Local variables to be added

The following local variables need to be defined for the examples in this section:

integer ifac, iel, ii, ivar
integer izone
integer ilelt, nlelt
double precision uref2, d2s3
double precision rhomoy, xdh, xustar2
double precision xitur
double precision xkent, xeent
integer, allocatable, dimension(:) :: lstelt
double precision, dimension(:), pointer :: boundary_roughness

Initialization and finalization

The following initialization block needs to be added for the following examples:

allocate(lstelt(nfabor)) ! temporary array for boundary faces selection
call field_get_val_s(ibrom, bfpro_rom)

Ad the end of the subroutine, it is recommended to deallocate the work array:

deallocate(lstelt) ! temporary array for boundary faces selection

In theory Fortran 95 deallocates locally-allocated arrays automatically, but deallocating arrays in a symmetric manner to their allocation is good practice, and it avoids using a different logic for C and Fortran.

Body

In the body, we may define several boundary conditions. Here are a few examples.
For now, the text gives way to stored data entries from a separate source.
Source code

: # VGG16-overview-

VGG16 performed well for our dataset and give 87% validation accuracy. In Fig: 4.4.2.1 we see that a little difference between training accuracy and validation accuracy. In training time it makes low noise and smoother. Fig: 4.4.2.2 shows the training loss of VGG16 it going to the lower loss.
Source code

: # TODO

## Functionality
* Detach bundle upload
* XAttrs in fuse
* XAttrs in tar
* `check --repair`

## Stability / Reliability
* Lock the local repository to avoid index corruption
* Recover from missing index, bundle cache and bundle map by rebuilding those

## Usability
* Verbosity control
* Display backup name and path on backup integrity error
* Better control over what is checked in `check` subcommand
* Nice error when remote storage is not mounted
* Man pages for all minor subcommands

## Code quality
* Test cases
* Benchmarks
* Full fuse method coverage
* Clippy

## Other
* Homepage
Inlet example with hydraulic diameter

Assign an inlet to boundary faces of group '2' and x < 0.01.

Warning
the <, <=, >, and >= operators may only be used with variables x, y, and z. This syntax is not a full equation interpreter, so formulas involving x, y, or z are not allowed.

Set a a Dirichlet value on the three components of $ \vect{u} $ on the faces with the selection criterion '2 and x < 0.01' and set a Dirichlet to all the scalars $ \varia $.

Turbulence example computed using equations valid for a pipe.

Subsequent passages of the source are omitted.